Where We Are and Where We're Going
MicroFoundry is at version 0.2.0 as of this writing. The core platform — CLI, admin dashboard, service catalog, multi-cluster management, observability, and IAM — is functional and tested. There are areas where the design concept extends beyond the current implementation:
The MCP server is designed and documented but awaits its dedicated implementation phase. Auto-scaling through Kubernetes HPA integration is a natural next step. Cloud service provisioning currently generates Terraform templates but does not yet execute the full lifecycle automatically. And while the platform supports multi-cluster management through a single control plane, cross-cluster service mesh capabilities remain a future goal.

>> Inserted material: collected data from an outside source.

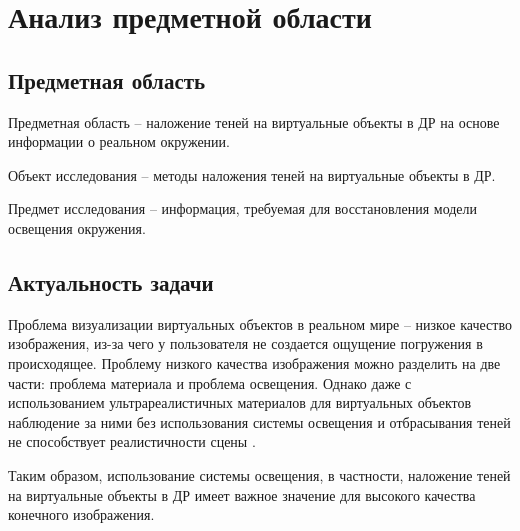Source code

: \chapter{Анализ предметной области}

\section{Предметная область}

Предметная область -- наложение теней  на виртуальные объекты в ДР на основе информации о реальном окружении.

Объект исследования -- методы наложения теней  на виртуальные объекты в ДР.

Предмет исследования -- информация, требуемая для восстановления модели освещения окружения.

\section{Актуальность задачи}

Проблема визуализации виртуальных объектов в реальном мире -- низкое качество изображения, из-за чего у пользователя не создается ощущение погружения в происходящее. Проблему низкого качества изображения можно разделить на две части: проблема материала и проблема освещения. Однако даже с использованием ультрареалистичных материалов для виртуальных объектов наблюдение за ними без использования системы освещения и отбрасывания теней не способствует реалистичности сцены \cite{osti2019real}.

Таким образом, использование системы освещения, в частности, наложение теней на виртуальные объекты в ДР имеет важное значение для высокого качества конечного изображения.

These are not gaps in vision — they are the natural roadmap of a project that prioritizes working software over comprehensive paper designs. Each feature that exists today has been implemented, tested, and validated against real Kubernetes clusters.
Closing Thoughts
MicroFoundry started with a belief: that the developer experience of CloudFoundry was too valuable to lose, and that the infrastructure of Kubernetes was too powerful to ignore. The result is something that feels familiar to CloudFoundry veterans and accessible to Kubernetes newcomers — a platform that reduces a thousand decisions into sensible defaults while preserving the escape hatches that experienced operators need.
It is also an artifact of a new way of building software. The human-AI collaboration that produced MicroFoundry is itself a proof of concept — a demonstration that domain expertise combined with AI-assisted development can produce production-quality systems at a pace that was previously impossible.
If you are running web applications on Kubernetes and wish you had a simpler way to manage them, MicroFoundry might be what you have been looking for. And if you are curious about what happens when you give an experienced platform engineer an AI pair programmer with infinite patience, the codebase tells that story too.
MicroFoundry is open source under the MIT license. You can find it at github.com/younjinjeong/microfoundry.